Moderna has injected its mRNA-derived vaccine for the seasonal flu into a human volunteer for the first time as part of a Phase 1/2 clinical study, the company announced on Wednesday. 

This is a very early test for the new vaccine technology, geared primarily towards building a baseline understanding of the treatment's "safety, reactogenicity and immunogenicity," according to a Moderna release. mRNA-1010, as the vaccine has been dubbed, is designed to be effective against the four most common strains of the virus including, A H1N1, H3N2, influenza B Yamagata and influenza B Victoria. According to the World Health Organization, these strains cause between 3 and 5 million severe cases of flu every year, resulting in as many as 650,000 flu-related respiratory deaths annually. In the US alone, roughly 8 percent of the population comes down with the flu every winter. The company hopes this vaccine will prove more potent than the current 40 - 60 percent efficacy rate of conventional flu vaccines.  

“We are pleased to have begun this Phase 1/2 study of mRNA-1010, our first mRNA seasonal flu vaccine candidate to enter the clinic. We expect that our seasonal influenza vaccine candidates will be an important component of our future combination respiratory vaccines,” Stéphane Bancel, Moderna's CEO said. “Respiratory combination vaccines are an important pillar of our overall mRNA vaccine strategy. We believe that the advantages of mRNA vaccines include the ability to combine different antigens to protect against multiple viruses and the ability to rapidly respond to the evolution of respiratory viruses, such as influenza, SARS-CoV-2 and RSV. Our vision is to develop an mRNA combination vaccine so that people can get one shot each fall for high efficacy protection against the most problematic respiratory viruses."

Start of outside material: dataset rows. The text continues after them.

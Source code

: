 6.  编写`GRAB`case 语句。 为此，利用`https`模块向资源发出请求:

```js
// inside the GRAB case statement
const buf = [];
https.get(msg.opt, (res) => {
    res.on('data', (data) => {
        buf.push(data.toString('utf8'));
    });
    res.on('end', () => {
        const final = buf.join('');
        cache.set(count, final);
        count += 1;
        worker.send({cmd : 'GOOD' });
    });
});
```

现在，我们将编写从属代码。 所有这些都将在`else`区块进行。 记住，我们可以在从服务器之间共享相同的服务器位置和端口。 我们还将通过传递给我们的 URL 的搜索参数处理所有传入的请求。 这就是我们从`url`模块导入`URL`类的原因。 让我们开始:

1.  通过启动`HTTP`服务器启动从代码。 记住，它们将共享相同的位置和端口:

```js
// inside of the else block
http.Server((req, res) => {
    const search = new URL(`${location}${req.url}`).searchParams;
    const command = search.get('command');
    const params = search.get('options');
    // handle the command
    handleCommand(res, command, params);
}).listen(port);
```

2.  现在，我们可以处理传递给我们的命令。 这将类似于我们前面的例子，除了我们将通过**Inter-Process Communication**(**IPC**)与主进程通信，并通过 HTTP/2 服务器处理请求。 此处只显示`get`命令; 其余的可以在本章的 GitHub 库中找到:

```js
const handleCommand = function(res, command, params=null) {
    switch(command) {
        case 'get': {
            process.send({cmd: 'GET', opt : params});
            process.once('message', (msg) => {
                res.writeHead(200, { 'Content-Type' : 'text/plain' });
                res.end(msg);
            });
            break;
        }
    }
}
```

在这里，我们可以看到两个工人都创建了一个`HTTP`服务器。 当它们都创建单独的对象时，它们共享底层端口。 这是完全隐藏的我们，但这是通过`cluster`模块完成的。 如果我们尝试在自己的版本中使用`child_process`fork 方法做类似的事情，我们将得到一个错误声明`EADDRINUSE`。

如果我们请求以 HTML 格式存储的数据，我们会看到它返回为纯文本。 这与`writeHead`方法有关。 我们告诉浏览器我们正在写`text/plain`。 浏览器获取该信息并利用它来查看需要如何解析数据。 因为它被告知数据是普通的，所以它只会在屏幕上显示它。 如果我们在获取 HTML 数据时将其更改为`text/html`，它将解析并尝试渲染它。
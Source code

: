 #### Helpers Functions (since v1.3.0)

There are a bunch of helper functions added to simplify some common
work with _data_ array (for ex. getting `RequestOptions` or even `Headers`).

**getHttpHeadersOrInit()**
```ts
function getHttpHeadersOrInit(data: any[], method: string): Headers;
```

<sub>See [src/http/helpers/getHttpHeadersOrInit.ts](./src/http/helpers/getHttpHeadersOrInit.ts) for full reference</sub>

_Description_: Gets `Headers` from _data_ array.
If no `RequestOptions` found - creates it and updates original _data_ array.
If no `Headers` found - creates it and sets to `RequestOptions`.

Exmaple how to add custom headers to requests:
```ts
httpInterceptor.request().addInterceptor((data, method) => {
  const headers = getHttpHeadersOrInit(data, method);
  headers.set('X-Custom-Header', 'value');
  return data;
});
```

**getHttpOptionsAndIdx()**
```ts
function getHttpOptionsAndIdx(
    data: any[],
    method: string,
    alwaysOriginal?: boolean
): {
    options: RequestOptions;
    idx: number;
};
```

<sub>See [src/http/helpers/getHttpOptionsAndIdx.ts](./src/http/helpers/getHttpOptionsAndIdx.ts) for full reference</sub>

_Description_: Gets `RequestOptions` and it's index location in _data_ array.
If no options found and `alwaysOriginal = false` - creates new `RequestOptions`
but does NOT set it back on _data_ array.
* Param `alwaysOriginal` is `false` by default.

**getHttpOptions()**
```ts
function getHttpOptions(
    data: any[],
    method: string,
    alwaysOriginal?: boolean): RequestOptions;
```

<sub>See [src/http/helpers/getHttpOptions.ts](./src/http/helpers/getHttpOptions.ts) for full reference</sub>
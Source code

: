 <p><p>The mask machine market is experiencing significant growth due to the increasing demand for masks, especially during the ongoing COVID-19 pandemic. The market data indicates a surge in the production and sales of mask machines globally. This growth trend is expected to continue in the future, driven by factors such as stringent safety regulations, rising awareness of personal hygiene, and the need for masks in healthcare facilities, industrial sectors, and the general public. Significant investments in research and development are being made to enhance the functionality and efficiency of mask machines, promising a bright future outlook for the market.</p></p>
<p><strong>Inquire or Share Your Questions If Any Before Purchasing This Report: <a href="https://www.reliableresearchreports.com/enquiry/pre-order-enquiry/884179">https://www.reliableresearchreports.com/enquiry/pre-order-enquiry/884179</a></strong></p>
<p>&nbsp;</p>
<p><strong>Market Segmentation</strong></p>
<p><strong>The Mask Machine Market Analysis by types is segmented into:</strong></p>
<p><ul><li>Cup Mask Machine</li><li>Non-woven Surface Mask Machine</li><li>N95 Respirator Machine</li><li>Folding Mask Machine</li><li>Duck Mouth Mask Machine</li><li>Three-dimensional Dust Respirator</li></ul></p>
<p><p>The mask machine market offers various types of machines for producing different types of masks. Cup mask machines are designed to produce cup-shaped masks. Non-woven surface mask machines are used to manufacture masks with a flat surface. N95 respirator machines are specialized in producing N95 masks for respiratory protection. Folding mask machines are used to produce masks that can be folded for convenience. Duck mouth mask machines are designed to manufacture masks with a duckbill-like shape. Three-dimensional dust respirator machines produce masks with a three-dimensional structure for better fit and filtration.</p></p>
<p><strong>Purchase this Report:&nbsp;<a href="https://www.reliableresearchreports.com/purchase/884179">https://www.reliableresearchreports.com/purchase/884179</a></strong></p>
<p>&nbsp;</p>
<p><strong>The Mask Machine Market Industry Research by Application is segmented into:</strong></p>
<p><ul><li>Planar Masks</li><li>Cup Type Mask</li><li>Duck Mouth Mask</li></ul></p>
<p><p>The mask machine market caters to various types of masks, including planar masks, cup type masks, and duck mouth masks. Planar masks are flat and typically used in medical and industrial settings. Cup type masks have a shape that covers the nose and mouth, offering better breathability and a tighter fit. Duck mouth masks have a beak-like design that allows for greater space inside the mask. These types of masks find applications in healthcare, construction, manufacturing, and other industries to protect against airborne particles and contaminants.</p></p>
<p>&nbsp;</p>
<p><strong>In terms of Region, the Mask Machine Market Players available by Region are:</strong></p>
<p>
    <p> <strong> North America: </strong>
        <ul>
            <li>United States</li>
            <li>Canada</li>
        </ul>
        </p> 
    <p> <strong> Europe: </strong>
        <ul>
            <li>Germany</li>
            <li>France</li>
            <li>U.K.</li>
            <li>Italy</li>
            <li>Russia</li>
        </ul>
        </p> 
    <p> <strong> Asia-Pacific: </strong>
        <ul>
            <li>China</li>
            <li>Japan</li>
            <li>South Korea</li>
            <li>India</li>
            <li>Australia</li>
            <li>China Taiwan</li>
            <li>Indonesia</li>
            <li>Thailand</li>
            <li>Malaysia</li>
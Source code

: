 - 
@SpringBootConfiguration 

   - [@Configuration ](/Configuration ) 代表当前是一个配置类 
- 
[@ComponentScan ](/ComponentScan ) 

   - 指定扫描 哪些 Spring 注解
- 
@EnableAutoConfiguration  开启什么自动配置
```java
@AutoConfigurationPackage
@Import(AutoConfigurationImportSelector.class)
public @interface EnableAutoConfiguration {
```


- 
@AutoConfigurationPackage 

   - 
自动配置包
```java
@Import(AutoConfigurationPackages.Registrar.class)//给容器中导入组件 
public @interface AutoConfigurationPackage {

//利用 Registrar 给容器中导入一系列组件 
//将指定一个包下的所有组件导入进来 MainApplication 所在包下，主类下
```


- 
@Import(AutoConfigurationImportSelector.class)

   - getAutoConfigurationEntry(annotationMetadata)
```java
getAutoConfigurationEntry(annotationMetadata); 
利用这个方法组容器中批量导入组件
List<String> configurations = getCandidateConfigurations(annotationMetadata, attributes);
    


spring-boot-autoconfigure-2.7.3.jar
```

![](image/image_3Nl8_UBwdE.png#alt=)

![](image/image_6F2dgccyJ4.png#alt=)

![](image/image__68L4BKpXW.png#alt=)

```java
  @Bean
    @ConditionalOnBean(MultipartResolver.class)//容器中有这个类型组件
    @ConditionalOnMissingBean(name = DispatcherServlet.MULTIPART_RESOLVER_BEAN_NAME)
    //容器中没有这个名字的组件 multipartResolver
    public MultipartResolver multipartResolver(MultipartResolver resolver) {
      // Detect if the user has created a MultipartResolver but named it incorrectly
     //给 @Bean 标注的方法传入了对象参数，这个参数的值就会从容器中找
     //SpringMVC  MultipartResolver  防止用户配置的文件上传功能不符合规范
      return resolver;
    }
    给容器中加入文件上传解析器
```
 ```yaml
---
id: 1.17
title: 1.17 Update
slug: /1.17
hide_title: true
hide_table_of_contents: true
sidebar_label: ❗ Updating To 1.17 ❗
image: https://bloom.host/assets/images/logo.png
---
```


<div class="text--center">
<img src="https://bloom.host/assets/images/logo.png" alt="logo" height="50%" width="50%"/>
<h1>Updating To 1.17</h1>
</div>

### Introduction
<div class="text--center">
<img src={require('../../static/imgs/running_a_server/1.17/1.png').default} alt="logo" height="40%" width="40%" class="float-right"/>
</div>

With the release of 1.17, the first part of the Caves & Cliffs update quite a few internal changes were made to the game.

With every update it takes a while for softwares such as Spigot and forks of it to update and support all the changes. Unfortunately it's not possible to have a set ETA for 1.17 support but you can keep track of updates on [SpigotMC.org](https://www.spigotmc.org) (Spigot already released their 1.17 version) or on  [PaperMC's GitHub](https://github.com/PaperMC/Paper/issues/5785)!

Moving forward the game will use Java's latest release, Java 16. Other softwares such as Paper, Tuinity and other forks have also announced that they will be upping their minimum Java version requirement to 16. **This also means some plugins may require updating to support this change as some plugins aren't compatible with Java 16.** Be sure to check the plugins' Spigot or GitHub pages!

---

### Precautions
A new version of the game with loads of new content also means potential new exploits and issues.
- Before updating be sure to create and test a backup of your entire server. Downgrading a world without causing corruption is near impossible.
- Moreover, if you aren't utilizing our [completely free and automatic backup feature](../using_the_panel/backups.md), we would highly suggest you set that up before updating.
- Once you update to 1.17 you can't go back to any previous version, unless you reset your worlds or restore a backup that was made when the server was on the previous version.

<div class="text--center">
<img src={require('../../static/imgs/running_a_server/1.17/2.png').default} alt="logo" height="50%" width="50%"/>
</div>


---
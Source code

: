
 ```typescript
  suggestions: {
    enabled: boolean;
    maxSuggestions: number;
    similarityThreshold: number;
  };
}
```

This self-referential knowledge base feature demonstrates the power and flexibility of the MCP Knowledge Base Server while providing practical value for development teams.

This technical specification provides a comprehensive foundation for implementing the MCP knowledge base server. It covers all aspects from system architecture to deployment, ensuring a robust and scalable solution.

This vaccine has been generated using the same genomic techniques the company utilized to develop its COVID-19 treatment in 2020. The technique works by exploiting the human body's own cells to reproduce snippets of viral DNA to instigate an immune response and prime the body against future infection. Since this method doesn't require the entire virus (either weakened or dead) but rather just a birt of its genetic code, mRNA vaccines could be applied to any number of deadly modern diseases including malaria, TB — even cancer.